Ich traue meinen Augen nicht: Der da mit glitzernden
Brillengläsern agiert, ist das "spitting image"
Robert Mugabes.
"Mir wäre fast die Teetasse aus der Hand gefallen,"
sagt mir ein paar Tage später jemand aus dem
Informationsministerium, als ich gerade zu einer
Lobpreisung der freien Programmwahl ansetzen will. Ich
erfahre, daß eher bei der Programmabnahme geschlafen
wurde (vermutlich hatte es gar keine gegeben), mit der
Folge, daß es aus ist mit der fremden Satire auf
zimbabweschen Bildschirmen. Ich lerne bald, im Grunde war
es überhaupt keine bewußte Entscheidung, "SPITTING
IMAGES" zu zeigen; es war der schlichte Zwang,
Sendezeit zu füllen, und da ist es egal, ob mit einer
anspruchsvollen, aber preiswerten europäischen Satire-Serie
oder mit billigen Kung-Fu-Importen aus Hong Kong. Das
Fernsehangebot ist ein entsprechendes Sammelsurium von
internationalen Ladenhütern mit zufälligen
Glanzlichtern, die unerkannt zu später Nachtzeit oder
sonntagvormittags verramscht werden ein Konzept
ist nicht zu erkennen, eigene Produktionen finden kaum
statt, die lokale Werbewirtschaft will ihre Botschaften
lieber in fremder Fernsehware verpacken. Das ist
allerdings nur die ökonomische Seite, die inhaltliche
ist noch schwieriger zu meistern.
In meinem Schrank hängt ein leicht fleckiger Schlips,
ich kann ihn seinem Besitzer nicht mehr zurückgeben, er
ist tot. Er starb, nur 35 Jahre alt, 1987 in Harare
als Enfant terrible der neuen zimbabweschen
Literatur: Dambudzo Marechera.
Ich kann mich nicht mehr genau erinnern, weshalb ich an
dem Abend, an dem wir uns trafen, keinen Schlips trug. Er
trug auch keinen. Die Entscheidung, zu später Stunde
einen exklusiven Club in Harares ansonsten zu dieser Zeit
schon ausgestorbener Innenstadt aufzusuchen, erforderte
jedoch dieses Utensil. Also machten wir bei seinem
Quartier nahe der Rhodes Avenue halt, und Marechera
produzierte zwei zerknitterte Halsschlingen, die uns
Eintritt in die von Weißen und Oberschichtschwarzen
dominierte Atmosphäre von "SANDROS"
verschaffte. Andere Etablissements halten für solchen
Zweck eine Sammlung von Krawatten bereit, die ab achtzehn
Uhr an schlipslose Bargäste verteilt werden.

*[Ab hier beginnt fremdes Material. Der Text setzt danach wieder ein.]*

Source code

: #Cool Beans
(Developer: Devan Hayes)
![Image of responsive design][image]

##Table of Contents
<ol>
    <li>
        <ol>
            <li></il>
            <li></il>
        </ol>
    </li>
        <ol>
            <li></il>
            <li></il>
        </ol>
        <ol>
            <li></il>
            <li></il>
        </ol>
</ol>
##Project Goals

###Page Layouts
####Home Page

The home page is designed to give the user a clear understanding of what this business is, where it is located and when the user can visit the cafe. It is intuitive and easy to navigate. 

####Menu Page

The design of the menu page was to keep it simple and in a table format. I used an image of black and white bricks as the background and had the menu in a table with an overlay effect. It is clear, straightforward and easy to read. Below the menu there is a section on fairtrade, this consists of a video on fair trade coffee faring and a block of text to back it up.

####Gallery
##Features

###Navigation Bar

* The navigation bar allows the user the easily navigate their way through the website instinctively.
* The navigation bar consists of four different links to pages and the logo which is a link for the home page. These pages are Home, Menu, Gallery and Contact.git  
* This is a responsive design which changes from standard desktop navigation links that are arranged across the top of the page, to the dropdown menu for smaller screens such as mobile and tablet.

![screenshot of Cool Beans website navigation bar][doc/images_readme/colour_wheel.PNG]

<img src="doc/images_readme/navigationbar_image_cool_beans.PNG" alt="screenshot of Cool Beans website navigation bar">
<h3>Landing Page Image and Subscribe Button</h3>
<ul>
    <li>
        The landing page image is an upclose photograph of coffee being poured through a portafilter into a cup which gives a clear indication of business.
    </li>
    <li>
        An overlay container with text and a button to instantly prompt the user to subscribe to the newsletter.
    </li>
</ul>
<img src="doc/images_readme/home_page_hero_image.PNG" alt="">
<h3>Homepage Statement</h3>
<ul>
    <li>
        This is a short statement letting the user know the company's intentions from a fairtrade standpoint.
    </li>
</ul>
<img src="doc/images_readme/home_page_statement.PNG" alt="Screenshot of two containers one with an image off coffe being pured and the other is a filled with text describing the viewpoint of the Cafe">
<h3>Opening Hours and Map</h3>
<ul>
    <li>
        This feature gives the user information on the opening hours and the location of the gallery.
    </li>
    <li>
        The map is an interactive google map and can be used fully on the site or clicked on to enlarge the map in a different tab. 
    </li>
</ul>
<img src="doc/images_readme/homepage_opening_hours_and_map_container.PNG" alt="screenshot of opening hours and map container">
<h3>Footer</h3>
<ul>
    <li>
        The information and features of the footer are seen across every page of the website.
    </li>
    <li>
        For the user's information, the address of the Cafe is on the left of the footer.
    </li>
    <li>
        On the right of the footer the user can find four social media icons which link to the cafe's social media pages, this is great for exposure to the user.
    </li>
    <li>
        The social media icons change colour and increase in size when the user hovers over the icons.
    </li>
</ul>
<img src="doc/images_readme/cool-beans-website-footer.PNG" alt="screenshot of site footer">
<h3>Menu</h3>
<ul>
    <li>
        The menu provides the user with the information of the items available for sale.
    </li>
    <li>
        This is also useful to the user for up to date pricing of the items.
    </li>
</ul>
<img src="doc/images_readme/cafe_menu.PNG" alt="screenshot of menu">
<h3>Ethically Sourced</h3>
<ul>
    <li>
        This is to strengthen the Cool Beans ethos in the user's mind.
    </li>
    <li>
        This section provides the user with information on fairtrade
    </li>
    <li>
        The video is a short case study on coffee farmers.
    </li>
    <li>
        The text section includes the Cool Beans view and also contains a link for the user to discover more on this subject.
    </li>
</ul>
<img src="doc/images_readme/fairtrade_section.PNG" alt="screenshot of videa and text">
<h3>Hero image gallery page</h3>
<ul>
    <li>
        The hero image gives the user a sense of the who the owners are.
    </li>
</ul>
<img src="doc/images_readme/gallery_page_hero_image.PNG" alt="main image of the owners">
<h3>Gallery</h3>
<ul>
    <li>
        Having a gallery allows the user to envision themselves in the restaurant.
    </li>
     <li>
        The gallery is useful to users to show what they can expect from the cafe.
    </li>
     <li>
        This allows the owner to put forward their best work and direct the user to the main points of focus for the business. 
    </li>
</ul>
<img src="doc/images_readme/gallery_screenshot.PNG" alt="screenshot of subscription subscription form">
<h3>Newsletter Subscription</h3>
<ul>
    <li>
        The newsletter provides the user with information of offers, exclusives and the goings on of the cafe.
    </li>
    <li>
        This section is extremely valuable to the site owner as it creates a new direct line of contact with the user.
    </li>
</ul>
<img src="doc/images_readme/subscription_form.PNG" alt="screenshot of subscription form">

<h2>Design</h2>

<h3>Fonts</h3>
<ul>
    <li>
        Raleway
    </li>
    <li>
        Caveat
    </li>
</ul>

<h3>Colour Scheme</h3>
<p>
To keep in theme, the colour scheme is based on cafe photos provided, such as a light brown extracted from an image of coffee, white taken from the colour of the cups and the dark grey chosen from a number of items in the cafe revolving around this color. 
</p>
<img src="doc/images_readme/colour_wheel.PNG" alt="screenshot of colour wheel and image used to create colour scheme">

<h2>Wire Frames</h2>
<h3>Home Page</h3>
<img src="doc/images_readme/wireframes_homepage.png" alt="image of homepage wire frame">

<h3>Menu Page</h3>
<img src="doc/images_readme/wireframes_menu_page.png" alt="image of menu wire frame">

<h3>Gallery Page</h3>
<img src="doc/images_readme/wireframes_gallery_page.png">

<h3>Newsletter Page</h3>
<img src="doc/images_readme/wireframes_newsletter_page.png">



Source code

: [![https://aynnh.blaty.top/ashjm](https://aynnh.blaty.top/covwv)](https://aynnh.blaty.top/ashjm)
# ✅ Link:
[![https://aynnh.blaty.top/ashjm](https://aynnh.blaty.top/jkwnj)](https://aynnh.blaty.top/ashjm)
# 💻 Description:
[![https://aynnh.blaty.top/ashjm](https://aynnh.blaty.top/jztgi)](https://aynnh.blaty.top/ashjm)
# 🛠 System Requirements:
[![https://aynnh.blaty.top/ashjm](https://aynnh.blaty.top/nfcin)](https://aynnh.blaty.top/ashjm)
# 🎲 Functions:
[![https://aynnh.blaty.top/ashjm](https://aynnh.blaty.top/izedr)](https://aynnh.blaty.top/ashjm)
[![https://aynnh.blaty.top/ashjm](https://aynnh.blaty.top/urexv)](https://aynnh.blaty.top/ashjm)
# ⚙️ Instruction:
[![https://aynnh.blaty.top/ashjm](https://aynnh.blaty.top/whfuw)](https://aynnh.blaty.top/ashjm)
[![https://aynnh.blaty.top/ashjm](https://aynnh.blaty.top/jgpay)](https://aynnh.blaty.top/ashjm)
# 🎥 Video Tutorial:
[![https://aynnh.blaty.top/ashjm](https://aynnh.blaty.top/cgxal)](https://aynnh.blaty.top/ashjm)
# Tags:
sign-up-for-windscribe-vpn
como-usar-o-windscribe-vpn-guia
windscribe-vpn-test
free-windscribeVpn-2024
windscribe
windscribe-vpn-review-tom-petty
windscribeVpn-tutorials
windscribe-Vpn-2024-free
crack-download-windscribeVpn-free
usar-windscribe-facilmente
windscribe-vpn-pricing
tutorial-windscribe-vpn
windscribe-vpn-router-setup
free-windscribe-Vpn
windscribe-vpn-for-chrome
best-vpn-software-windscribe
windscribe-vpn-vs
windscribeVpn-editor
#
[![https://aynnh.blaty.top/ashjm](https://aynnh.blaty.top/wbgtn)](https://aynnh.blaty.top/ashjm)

Hier nun lümmelte er am Tresen, filzige Rastalocken über
Stirn und Nacken, eine Figur aus seinen tristen
Geschichten, die ihm in so kurzer Zeit internationale
Anerkennung verschafften:
"Dies ist pure verbale Säure, betäubend und
erschreckend, und doch oft drollig, mit einem grausamen
und bitteren, sardonischen Unterton, der ein höchst
seltenes und wertvolles Talent erkennen läßt. Es ist zu
finden bei Borges, Nabokov, Heller oder Vonnegut." (Verlagswerbung)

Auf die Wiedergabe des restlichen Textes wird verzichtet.